I am suggesting the following solution to this problem:

  • It’s possible to mark a post as “duplicate”. Duplicates cannot be answered and redirect to the original post for anonymous users.
  • Marking as duplicate is a vote-based process, which is integrated in the normal closure progress. From the voter-perspective, it’s like a normal close vote.
  • Every “mark as duplicate” vote will need to link to an answer on an other question. Exceptions apply for linking to a blog post/canonical from an other category.
  • Once someone suggested an answer as a duplicate, a shadow answer is added, which loads its content from the suggested original. This answer contains a notice, that this answer is from an other question and was suggested as a duplicate origin for this question.
  • This shadow answer can be voted upon. The asker sees a button “This solved my question.” and one with “This answer is not helpful” on the answer.
  • Every “mark as duplicate” vote for an already suggested answer is counted as upvote on that answer
  • If the answer has a score of X (can be changed for each community, defaults to 5), it will be
    automatically marked as duplicate origin. The question will be marked as duplicate. This also happens, when the asker confirms the answer.
  • If the answer has a score of Y (can be changed for each community, defaults to -3), it will be deleted as not helpful.
  • If the asker rejects the answer, they are encouraged to edit their question to clarify it.

What do you think of this suggested process?

4 Likes

I originally posted this in a different topic, but it is specifically for “Handling duplicate questions”. (I will edit slightly but don’t have time right now…spent too much time earlier writing the original!)

I agree with most (maybe all, but need to think about the details) of @luap42 's suggestion. My post below is more of a problem description + a way of guiding users before they post a duplicate + my feelings about making “duplicate” not seem “bad” like other types of close votes.


I think a lot of the problem with downvote/close-for-duplicate is the perception by new users, who are likely (but I don’t have the data to prove it, just a hunch) the source of the vast majority of duplicate questions.
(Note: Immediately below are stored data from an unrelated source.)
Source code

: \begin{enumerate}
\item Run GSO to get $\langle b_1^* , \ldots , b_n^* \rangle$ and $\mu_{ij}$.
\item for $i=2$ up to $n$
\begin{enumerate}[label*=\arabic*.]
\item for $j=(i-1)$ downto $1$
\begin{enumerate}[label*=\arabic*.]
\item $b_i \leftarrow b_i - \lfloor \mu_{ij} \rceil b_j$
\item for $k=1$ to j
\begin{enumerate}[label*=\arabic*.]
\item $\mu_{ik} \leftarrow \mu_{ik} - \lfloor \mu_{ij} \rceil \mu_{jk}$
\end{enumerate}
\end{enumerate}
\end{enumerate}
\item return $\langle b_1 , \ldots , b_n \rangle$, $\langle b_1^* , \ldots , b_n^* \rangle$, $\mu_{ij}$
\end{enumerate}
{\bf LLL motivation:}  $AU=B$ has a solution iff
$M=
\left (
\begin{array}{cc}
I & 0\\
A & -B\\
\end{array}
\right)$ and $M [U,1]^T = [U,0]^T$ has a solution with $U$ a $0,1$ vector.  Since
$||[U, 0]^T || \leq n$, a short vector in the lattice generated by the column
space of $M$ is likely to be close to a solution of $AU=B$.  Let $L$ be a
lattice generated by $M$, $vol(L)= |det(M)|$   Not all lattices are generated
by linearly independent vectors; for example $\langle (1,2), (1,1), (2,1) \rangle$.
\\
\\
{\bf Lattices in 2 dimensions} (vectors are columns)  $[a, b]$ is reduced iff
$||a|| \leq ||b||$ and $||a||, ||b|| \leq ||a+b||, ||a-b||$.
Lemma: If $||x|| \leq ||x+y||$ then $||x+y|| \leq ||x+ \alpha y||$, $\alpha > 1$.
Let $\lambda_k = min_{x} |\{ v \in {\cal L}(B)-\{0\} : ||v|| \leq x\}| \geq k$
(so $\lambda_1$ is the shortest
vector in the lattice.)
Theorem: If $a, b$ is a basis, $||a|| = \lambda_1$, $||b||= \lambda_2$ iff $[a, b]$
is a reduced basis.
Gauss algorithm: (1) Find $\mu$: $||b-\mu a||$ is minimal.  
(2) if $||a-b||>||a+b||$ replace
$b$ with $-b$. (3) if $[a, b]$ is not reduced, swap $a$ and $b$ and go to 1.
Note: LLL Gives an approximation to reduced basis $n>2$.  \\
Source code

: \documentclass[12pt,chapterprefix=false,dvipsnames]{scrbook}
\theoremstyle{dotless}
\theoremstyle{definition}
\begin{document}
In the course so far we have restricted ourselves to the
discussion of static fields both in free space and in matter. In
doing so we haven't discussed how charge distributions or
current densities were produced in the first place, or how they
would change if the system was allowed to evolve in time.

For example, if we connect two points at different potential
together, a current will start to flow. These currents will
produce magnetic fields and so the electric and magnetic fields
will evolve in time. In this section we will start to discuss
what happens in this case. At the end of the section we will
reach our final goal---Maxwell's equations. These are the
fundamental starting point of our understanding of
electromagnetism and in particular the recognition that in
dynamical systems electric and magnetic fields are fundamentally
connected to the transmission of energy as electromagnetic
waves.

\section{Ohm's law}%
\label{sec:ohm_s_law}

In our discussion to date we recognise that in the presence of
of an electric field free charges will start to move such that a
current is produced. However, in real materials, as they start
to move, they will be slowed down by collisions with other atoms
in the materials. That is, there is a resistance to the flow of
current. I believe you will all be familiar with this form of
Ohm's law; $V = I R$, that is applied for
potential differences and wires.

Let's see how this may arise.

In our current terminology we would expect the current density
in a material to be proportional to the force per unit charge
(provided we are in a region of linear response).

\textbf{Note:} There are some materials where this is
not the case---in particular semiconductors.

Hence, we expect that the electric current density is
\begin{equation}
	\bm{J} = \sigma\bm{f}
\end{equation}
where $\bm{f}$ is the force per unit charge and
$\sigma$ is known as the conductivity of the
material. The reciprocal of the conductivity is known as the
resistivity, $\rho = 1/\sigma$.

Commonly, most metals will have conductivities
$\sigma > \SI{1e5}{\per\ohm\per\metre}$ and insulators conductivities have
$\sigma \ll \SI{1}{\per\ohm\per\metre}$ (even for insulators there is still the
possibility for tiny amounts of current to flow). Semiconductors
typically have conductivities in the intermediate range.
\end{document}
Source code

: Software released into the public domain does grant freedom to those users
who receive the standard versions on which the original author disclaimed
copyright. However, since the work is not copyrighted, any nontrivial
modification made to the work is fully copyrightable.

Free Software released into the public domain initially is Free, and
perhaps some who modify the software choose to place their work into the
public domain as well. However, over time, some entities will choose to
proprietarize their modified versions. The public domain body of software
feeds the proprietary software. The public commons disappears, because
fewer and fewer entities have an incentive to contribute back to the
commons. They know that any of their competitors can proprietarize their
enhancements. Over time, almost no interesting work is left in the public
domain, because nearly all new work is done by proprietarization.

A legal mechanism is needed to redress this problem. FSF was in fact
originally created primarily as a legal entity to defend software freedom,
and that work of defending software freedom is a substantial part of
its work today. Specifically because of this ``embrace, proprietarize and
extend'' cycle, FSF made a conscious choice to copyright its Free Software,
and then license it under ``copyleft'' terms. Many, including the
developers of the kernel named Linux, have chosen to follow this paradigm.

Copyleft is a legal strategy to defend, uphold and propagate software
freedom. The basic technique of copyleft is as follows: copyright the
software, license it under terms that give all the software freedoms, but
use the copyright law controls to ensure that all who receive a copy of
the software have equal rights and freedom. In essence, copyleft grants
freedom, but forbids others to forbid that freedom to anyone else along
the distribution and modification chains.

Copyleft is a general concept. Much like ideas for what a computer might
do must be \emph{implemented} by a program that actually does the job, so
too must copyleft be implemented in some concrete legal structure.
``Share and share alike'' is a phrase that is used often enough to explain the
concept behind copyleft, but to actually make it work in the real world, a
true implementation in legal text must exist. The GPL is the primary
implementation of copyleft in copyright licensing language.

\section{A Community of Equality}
Some experienced users are part of the “problem” too, because they answer what has already been answered elsewhere (either to be honestly helpful or for Reputation points or whatever) and they wouldn’t if the new questions didn’t exist.

The Problem

Essentially the typical new user has the following problems when asking:

  • They don’t know how to search the site well, or even that they should try to search to look for a duplicate. Solution: More/better automated keyword-based guidance when they start asking a question.
  • They don’t realize the site is supposed to be a repository of knowledge - i.e., they think it is Radio Shack :tm: you’ve got questions, we’ve got answers. Solution: short (because if it is more than a few lines most people will not read it at all), but long enough to be CLEAR, explanation of what the site is about. This should be presented at registration and at “start of first question”.
  • If, despite all that, they ask a duplicate (e.g., there are multiple terms to search to describe the same problem and they pick the wrong ones and just don’t find the duplicate, or they find a duplicate but think their question is unique), they get extremely negative responses - down votes and close votes. Solution: Provide a way to duplicate flag/close without it sounding just as bad closing for spam, trolling, hate speech, etc.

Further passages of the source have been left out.